== Task to carry out ==
Return every line from the one with "This figure shows" through the one with "1. The mode, which", inclusive, exactly as it appears below.

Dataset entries
------------------------------------

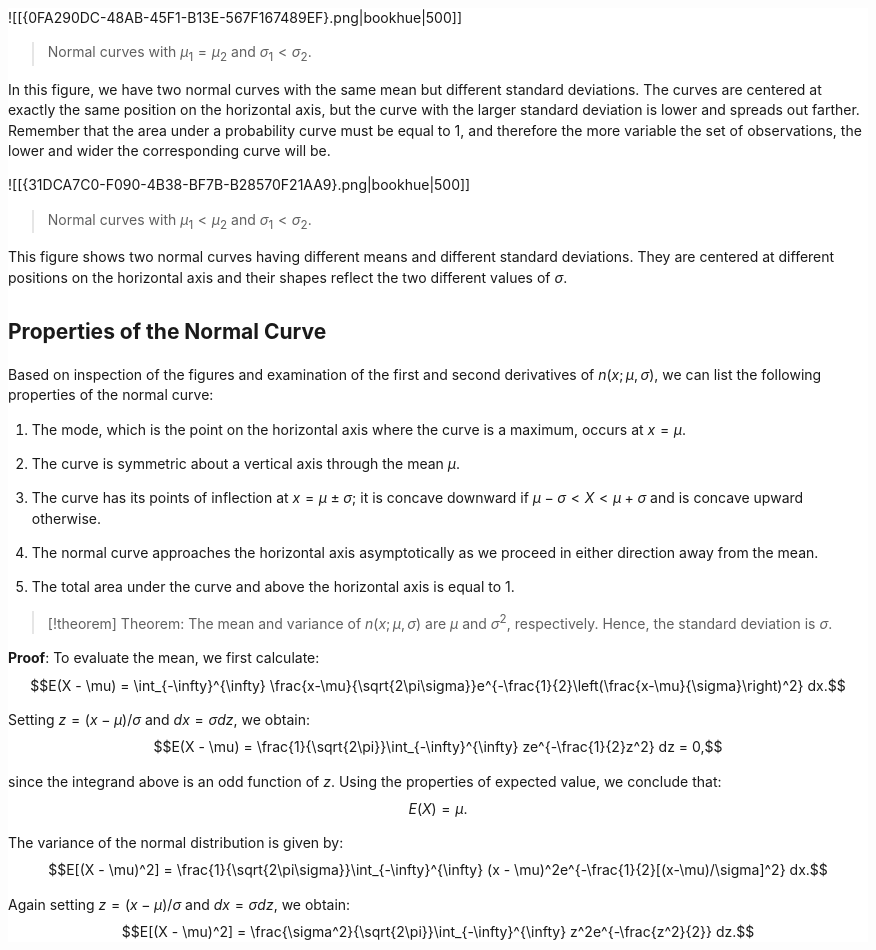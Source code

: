 ![[{0FA290DC-48AB-45F1-B13E-567F167489EF}.png|bookhue|500]]
>Normal curves with $\mu_1 = \mu_2$ and $\sigma_1 < \sigma_2$.

In this figure, we have two normal curves with the same mean but different standard deviations. The curves are centered at exactly the same position on the horizontal axis, but the curve with the larger standard deviation is lower and spreads out farther. Remember that the area under a probability curve must be equal to 1, and therefore the more variable the set of observations, the lower and wider the corresponding curve will be.

![[{31DCA7C0-F090-4B38-BF7B-B28570F21AA9}.png|bookhue|500]]
>Normal curves with $\mu_1 < \mu_2$ and $\sigma_1 < \sigma_2$.

This figure shows two normal curves having different means and different standard deviations. They are centered at different positions on the horizontal axis and their shapes reflect the two different values of $\sigma$.

## Properties of the Normal Curve

Based on inspection of the figures and examination of the first and second derivatives of $n(x; \mu, \sigma)$, we can list the following properties of the normal curve:

1. The mode, which is the point on the horizontal axis where the curve is a maximum, occurs at $x = \mu$.

2. The curve is symmetric about a vertical axis through the mean $\mu$.

3. The curve has its points of inflection at $x = \mu \pm \sigma$; it is concave downward if $\mu - \sigma < X < \mu + \sigma$ and is concave upward otherwise.

4. The normal curve approaches the horizontal axis asymptotically as we proceed in either direction away from the mean.

5. The total area under the curve and above the horizontal axis is equal to 1.

>[!theorem] Theorem: 
>The mean and variance of $n(x; \mu, \sigma)$ are $\mu$ and $\sigma^2$, respectively. Hence, the standard deviation is $\sigma$.

**Proof**:
To evaluate the mean, we first calculate:
$$E(X - \mu) = \int_{-\infty}^{\infty} \frac{x-\mu}{\sqrt{2\pi\sigma}}e^{-\frac{1}{2}\left(\frac{x-\mu}{\sigma}\right)^2} dx.$$

Setting $z = (x - \mu)/\sigma$ and $dx = \sigma dz$, we obtain:
$$E(X - \mu) = \frac{1}{\sqrt{2\pi}}\int_{-\infty}^{\infty} ze^{-\frac{1}{2}z^2} dz = 0,$$

since the integrand above is an odd function of $z$. Using the properties of expected value, we conclude that:
$$E(X) = \mu.$$

The variance of the normal distribution is given by:
$$E[(X - \mu)^2] = \frac{1}{\sqrt{2\pi\sigma}}\int_{-\infty}^{\infty} (x - \mu)^2e^{-\frac{1}{2}[(x-\mu)/\sigma]^2} dx.$$

Again setting $z = (x - \mu)/\sigma$ and $dx = \sigma dz$, we obtain:
$$E[(X - \mu)^2] = \frac{\sigma^2}{\sqrt{2\pi}}\int_{-\infty}^{\infty} z^2e^{-\frac{z^2}{2}} dz.$$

------------------------------------

== The completed task ==
This figure shows two normal curves having different means and different standard deviations. They are centered at different positions on the horizontal axis and their shapes reflect the two different values of $\sigma$.

## Properties of the Normal Curve

Based on inspection of the figures and examination of the first and second derivatives of $n(x; \mu, \sigma)$, we can list the following properties of the normal curve:

1. The mode, which is the point on the horizontal axis where the curve is a maximum, occurs at $x = \mu$.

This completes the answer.